Bupati Klungkung, I Made Satria, hadir langsung menyerahkan remisi bersama Wakil Bupati Tjokorda Gde Surya Putra, Ida Dalem Semaraputra, serta jajaran Forkompinda Klungkung. Dalam sambutannya, Bupati Satria menekankan pentingnya pembinaan yang dijalani warga binaan agar kelak bisa kembali ke masyarakat dengan bekal keterampilan.
“Begitu mereka keluar dari rutan ini diharapkan mereka melakukan hal-hal positif dimana di dalam rutan mereka mendapatkan berbagai macam keterampilan yang bisa menghasilkan uang,” ujar Bupati Satria.
Ia menambahkan, pemerintah daerah memiliki tanggung jawab untuk mendampingi para mantan narapidana setelah bebas. Dukungan dapat diberikan dengan memperkerjakan mereka di sektor UMKM atau melalui akses permodalan. “Sehingga setelah keluar dari rutan mereka tidak ada keinginan untuk berbuat hal-hal yang negatif,” tegasnya.
Kepala Rutan Kelas IIB Klungkung, Alviantino Riski Satriyo, menjelaskan bahwa 65 warga binaan yang menerima Remisi Umum seluruhnya memperoleh Remisi Umum I, yaitu pengurangan sebagian masa pidana. Tidak ada narapidana yang mendapatkan Remisi Umum II atau langsung bebas.

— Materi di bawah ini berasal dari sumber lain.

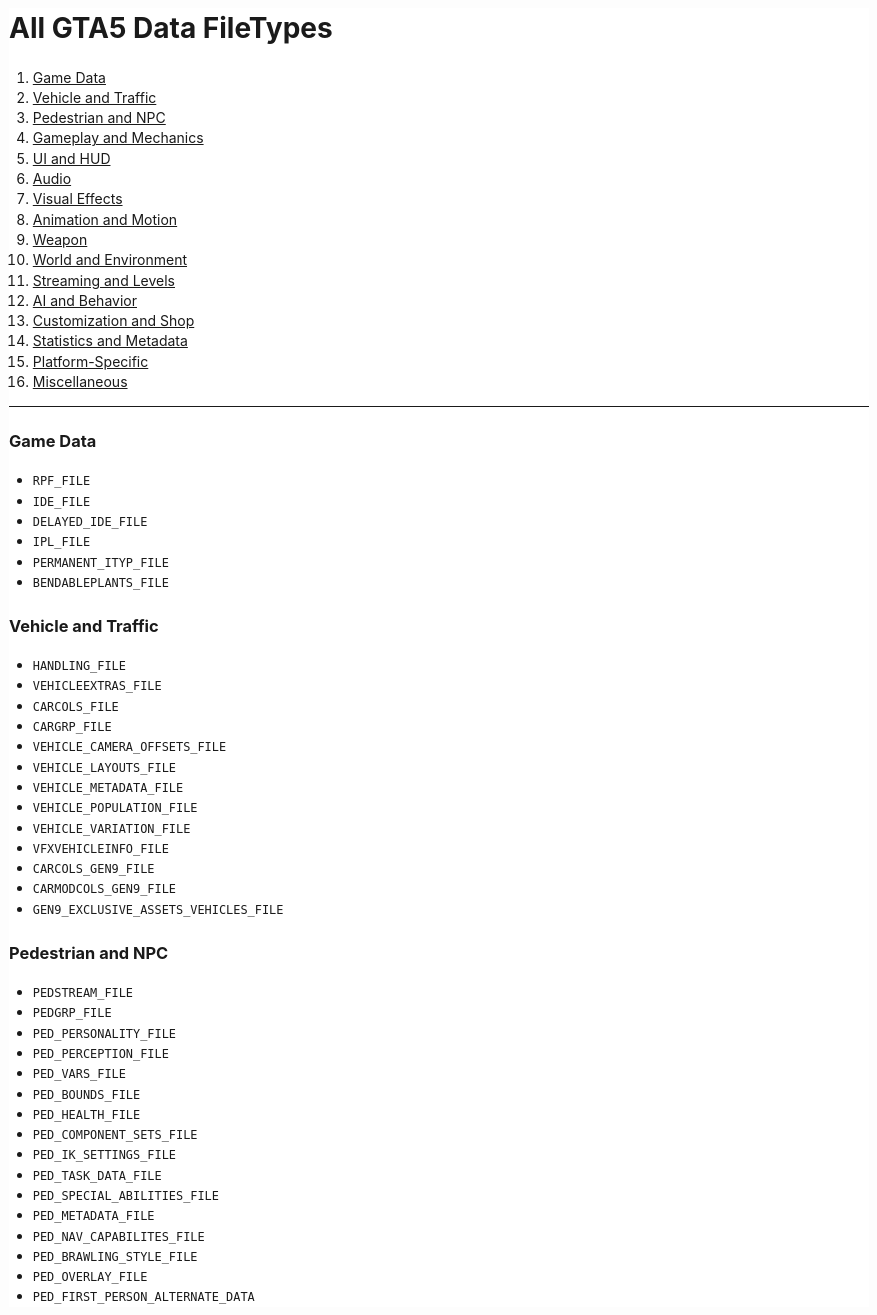 # All GTA5 Data FileTypes


1. [Game Data](#game-data)
2. [Vehicle and Traffic](#vehicle-and-traffic)
3. [Pedestrian and NPC](#pedestrian-and-npc)
4. [Gameplay and Mechanics](#gameplay-and-mechanics)
5. [UI and HUD](#ui-and-hud)
6. [Audio](#audio)
7. [Visual Effects](#visual-effects)
8. [Animation and Motion](#animation-and-motion)
9. [Weapon](#weapon)
10. [World and Environment](#world-and-environment)
11. [Streaming and Levels](#streaming-and-levels)
12. [AI and Behavior](#ai-and-behavior)
13. [Customization and Shop](#customization-and-shop)
14. [Statistics and Metadata](#statistics-and-metadata)
15. [Platform-Specific](#platform-specific)
16. [Miscellaneous](#miscellaneous)

---

### Game Data
- `RPF_FILE`
- `IDE_FILE`
- `DELAYED_IDE_FILE`
- `IPL_FILE`
- `PERMANENT_ITYP_FILE`
- `BENDABLEPLANTS_FILE`

### Vehicle and Traffic
- `HANDLING_FILE`
- `VEHICLEEXTRAS_FILE`
- `CARCOLS_FILE`
- `CARGRP_FILE`
- `VEHICLE_CAMERA_OFFSETS_FILE`
- `VEHICLE_LAYOUTS_FILE`
- `VEHICLE_METADATA_FILE`
- `VEHICLE_POPULATION_FILE`
- `VEHICLE_VARIATION_FILE`
- `VFXVEHICLEINFO_FILE`
- `CARCOLS_GEN9_FILE`
- `CARMODCOLS_GEN9_FILE`
- `GEN9_EXCLUSIVE_ASSETS_VEHICLES_FILE`

### Pedestrian and NPC
- `PEDSTREAM_FILE`
- `PEDGRP_FILE`
- `PED_PERSONALITY_FILE`
- `PED_PERCEPTION_FILE`
- `PED_VARS_FILE`
- `PED_BOUNDS_FILE`
- `PED_HEALTH_FILE`
- `PED_COMPONENT_SETS_FILE`
- `PED_IK_SETTINGS_FILE`
- `PED_TASK_DATA_FILE`
- `PED_SPECIAL_ABILITIES_FILE`
- `PED_METADATA_FILE`
- `PED_NAV_CAPABILITES_FILE`
- `PED_BRAWLING_STYLE_FILE`
- `PED_OVERLAY_FILE`
- `PED_FIRST_PERSON_ALTERNATE_DATA`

Selain itu, 73 warga binaan memperoleh Remisi Dasawarsa dalam momentum HUT ke-80 Republik Indonesia. Rinciannya, 22 orang kasus pidana umum, 48 orang kasus narkotika, dan 3 orang kasus korupsi. “Khusus dalam momentum 80 Tahun Kemerdekaan RI sebanyak 73 orang narapidana berhak memperoleh Remisi Dasawarsa dengan rincian seluruhnya mendapat Remisi Dasawarsa I (pengurangan sebagian masa pidana) dan tidak ada yang mendapat Remisi Dasawarsa II (langsung bebas setelah mendapat remisi),” ujar Alviantino Riski Satriyo.
Ia menegaskan bahwa remisi merupakan bentuk penghargaan negara bagi narapidana yang berkelakuan baik dan aktif mengikuti program pembinaan. “Remisi Dasawarsa (RD) adalah remisi khusus yang diberikan setiap 10 tahun sekali, bertepatan dengan momentum dasawarsa kemerdekaan Republik Indonesia,” imbuhnya.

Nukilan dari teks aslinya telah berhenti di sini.